Uncanny Magazine Issue 39
Page 18
[…]
“Mother,” Baru said, her heart breaking within her (how formal the old Urunoki sounded now, when set next to fluid simple Aphalone) …
Later in The Traitor, when talking to someone from another land that is in the process of being colonized by the Masquerade:
“There will come a time,” Ake said softly, “when this city will not remember a time before the Masquerade. They will be in our language, and our homes, and our blood.”
Baru’s ears rang with a strange memory: the sound of Aphalone spoken at the Iriad market, like a new verse in an old song.
It’s not what the Masquerade does to you that you should fear, she wanted to tell Ake. It’s what the Masquerade convinces you to do to yourself.”
Picture me in my dusty classroom in Modern School, Barakhamba Road in New Delhi, enclosed by red brick walls constructed in the late afternoon of British India.
I was one of the seventeen percent of Indian school students who studied in an English-medium school, which meant that every subject barring Hindi was taught in English. From elementary to middle school, I got straight As in everything except Hindi and Sanskrit, where I’d always get a B.

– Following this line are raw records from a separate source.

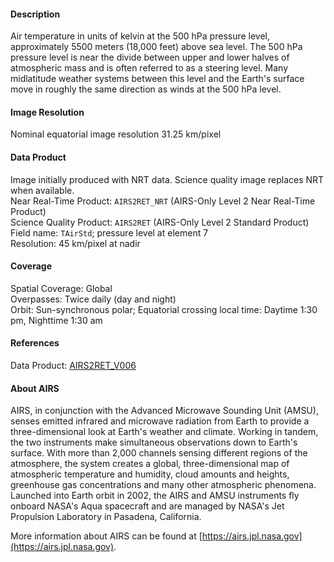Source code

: #### Description
Air temperature in units of kelvin at the 500 hPa pressure level, approximately 5500 meters (18,000 feet) above sea level. The 500 hPa pressure level is near the divide between upper and lower halves of atmospheric mass and is often referred to as a steering level. Many midlatitude weather systems between this level and the Earth's surface move in roughly the same direction as winds at the 500 hPa level.

#### Image Resolution
Nominal equatorial image resolution 31.25 km/pixel

#### Data Product
Image initially produced with NRT data. Science quality image replaces NRT when available.  
Near Real-Time Product: `AIRS2RET_NRT` (AIRS-Only Level 2 Near Real-Time Product)  
Science Quality Product: `AIRS2RET` (AIRS-Only Level 2 Standard Product)  
Field name: `TAirStd`; pressure level at element 7  
Resolution: 45 km/pixel at nadir

#### Coverage
Spatial Coverage: Global  
Overpasses: Twice daily (day and night)  
Orbit: Sun-synchronous polar; Equatorial crossing local time: Daytime 1:30 pm, Nighttime 1:30 am

#### References
Data Product: [AIRS2RET_V006](https://disc.gsfc.nasa.gov/datasets/AIRS2RET_V006/summary)

#### About AIRS
AIRS, in conjunction with the Advanced Microwave Sounding Unit (AMSU), senses emitted infrared and microwave radiation from Earth to provide a three-dimensional look at Earth's weather and climate. Working in tandem, the two instruments make simultaneous observations down to Earth's surface. With more than 2,000 channels sensing different regions of the atmosphere, the system creates a global, three-dimensional map of atmospheric temperature and humidity, cloud amounts and heights, greenhouse gas concentrations and many other atmospheric phenomena. Launched into Earth orbit in 2002, the AIRS and AMSU instruments fly onboard NASA's Aqua spacecraft and are managed by NASA's Jet Propulsion Laboratory in Pasadena, California.

More information about AIRS can be found at [https://airs.jpl.nasa.gov](https://airs.jpl.nasa.gov).
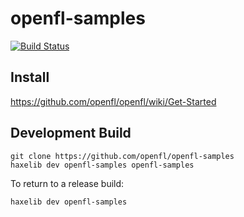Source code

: openfl-samples
============
[![Build Status](https://travis-ci.org/openfl/openfl-samples.png)](https://travis-ci.org/openfl/openfl-samples)


Install
-------

https://github.com/openfl/openfl/wiki/Get-Started


Development Build
-----------------

    git clone https://github.com/openfl/openfl-samples
    haxelib dev openfl-samples openfl-samples

To return to a release build:

    haxelib dev openfl-samples
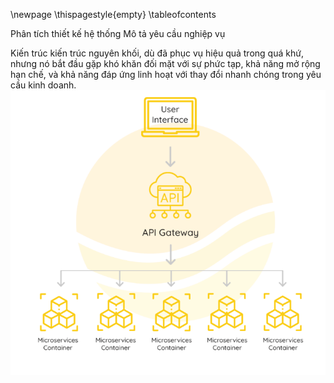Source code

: [](0.0.TrangBia.md)
\newpage
\thispagestyle{empty}
[](0.1.NhanXetCuaGiangVien.md)
\tableofcontents

<!--[](0.2.LoiCamOn_LoiMoDau.md)-->
<!--Tóm tắt nội dung đồ án-->
<!--[](0.2.TomTatNoiDungDoAn.md)-->
<!--Đánh giá và thảo luận-->
<!--[](0.2.DanhGiaVaThaoLuan.md)-->

[](0.2.DanhSach.md)

<!---->

[](1.0.GioiThieuChung.md)
[](1.1.GioiThieuVeKienTrucViDichVu.md)

<!--[](1.2.GioiThieuBaiToanHoaDonDienTu.md)-->
<!--[](1.3.GioiThieuDDD.md)-->

<!--[](2.0.ApDungDDDVoiBaiToanNghiepVu.md)-->

<!--[](3.0.TrienKhaiKienTrucKienTrucViDichVu.md)-->

<!--[](0.9.KetLuan_TongKet.md)-->



<!---->

[](_.TaiLieuThamKhao.md)

Phân tích thiết kế hệ thống
Mô tả yêu cầu nghiệp vụ

Kiến trúc kiến trúc nguyên khối, dù đã phục vụ hiệu quả trong quá khứ, nhưng nó bắt đầu gặp khó khăn đối mặt với sự phức tạp, khả năng mở rộng hạn chế, và khả năng đáp ứng linh hoạt với thay đổi nhanh chóng trong yêu cầu kinh doanh.
![Alt text](image-6.png)
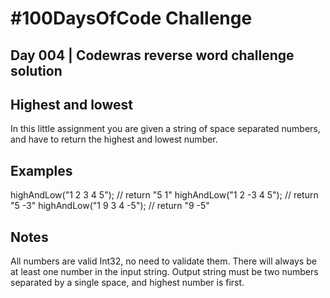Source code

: # #100DaysOfCode Challenge

## Day 004 | Codewras reverse word challenge solution

## Highest and lowest

In this little assignment you are given a string of space separated numbers, and have to return the highest and lowest number.

## Examples

highAndLow("1 2 3 4 5"); // return "5 1"
highAndLow("1 2 -3 4 5"); // return "5 -3"
highAndLow("1 9 3 4 -5"); // return "9 -5"

## Notes

All numbers are valid Int32, no need to validate them.
There will always be at least one number in the input string.
Output string must be two numbers separated by a single space, and highest number is first.
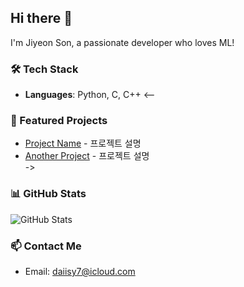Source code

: ## Hi there 👋  
I'm Jiyeon Son, a passionate developer who loves ML!  

### 🛠 Tech Stack  
- **Languages**: Python, C, C++
<--
### 📌 Featured Projects  
- [Project Name](링크) - 프로젝트 설명  
- [Another Project](링크) - 프로젝트 설명  
->
### 📊 GitHub Stats  
![GitHub Stats](https://github-readme-stats.vercel.app/api?username=your-username&show_icons=true&theme=dark)  

### 📫 Contact Me  
- Email: daiisy7@icloud.com  
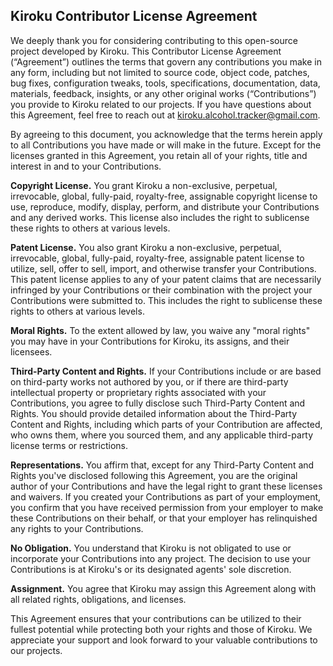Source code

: ## Kiroku Contributor License Agreement

We deeply thank you for considering contributing to this open-source project developed by Kiroku. This Contributor License Agreement (“Agreement”) outlines the terms that govern any contributions you make in any form, including but not limited to source code, object code, patches, bug fixes, configuration tweaks, tools, specifications, documentation, data, materials, feedback, insights, or any other original works (“Contributions”) you provide to Kiroku related to our projects. If you have questions about this Agreement, feel free to reach out at kiroku.alcohol.tracker@gmail.com.

By agreeing to this document, you acknowledge that the terms herein apply to all Contributions you have made or will make in the future. Except for the licenses granted in this Agreement, you retain all of your rights, title and interest in and to your Contributions.

**Copyright License.** You grant Kiroku a non-exclusive, perpetual, irrevocable, global, fully-paid, royalty-free, assignable copyright license to use, reproduce, modify, display, perform, and distribute your Contributions and any derived works. This license also includes the right to sublicense these rights to others at various levels.

**Patent License.** You also grant Kiroku a non-exclusive, perpetual, irrevocable, global, fully-paid, royalty-free, assignable patent license to utilize, sell, offer to sell, import, and otherwise transfer your Contributions. This patent license applies to any of your patent claims that are necessarily infringed by your Contributions or their combination with the project your Contributions were submitted to. This includes the right to sublicense these rights to others at various levels.

**Moral Rights.** To the extent allowed by law, you waive any "moral rights" you may have in your Contributions for Kiroku, its assigns, and their licensees.

**Third-Party Content and Rights.** If your Contributions include or are based on third-party works not authored by you, or if there are third-party intellectual property or proprietary rights associated with your Contributions, you agree to fully disclose such Third-Party Content and Rights. You should provide detailed information about the Third-Party Content and Rights, including which parts of your Contribution are affected, who owns them, where you sourced them, and any applicable third-party license terms or restrictions.

**Representations.** You affirm that, except for any Third-Party Content and Rights you've disclosed following this Agreement, you are the original author of your Contributions and have the legal right to grant these licenses and waivers. If you created your Contributions as part of your employment, you confirm that you have received permission from your employer to make these Contributions on their behalf, or that your employer has relinquished any rights to your Contributions.

**No Obligation.** You understand that Kiroku is not obligated to use or incorporate your Contributions into any project. The decision to use your Contributions is at Kiroku's or its designated agents' sole discretion.

**Assignment.** You agree that Kiroku may assign this Agreement along with all related rights, obligations, and licenses.

This Agreement ensures that your contributions can be utilized to their fullest potential while protecting both your rights and those of Kiroku. We appreciate your support and look forward to your valuable contributions to our projects.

Back then, my mastery over the English language was a running joke, a point of pride even. The signs of my becoming a writer were visible even then. I was convinced that my English proficiency and my clipped, precise, urbane accent were markers of sophistication. I needn’t worry about doing well in Hindi. Where would I use it? Everything that I cared about: History, Science, and Mathematics, were taught in English. Hindi sounded needlessly formal, rustic, uncivilized compared to “fluid simple” English. And Sanskrit? Who had use for that dead language besides saffron-robed holy men?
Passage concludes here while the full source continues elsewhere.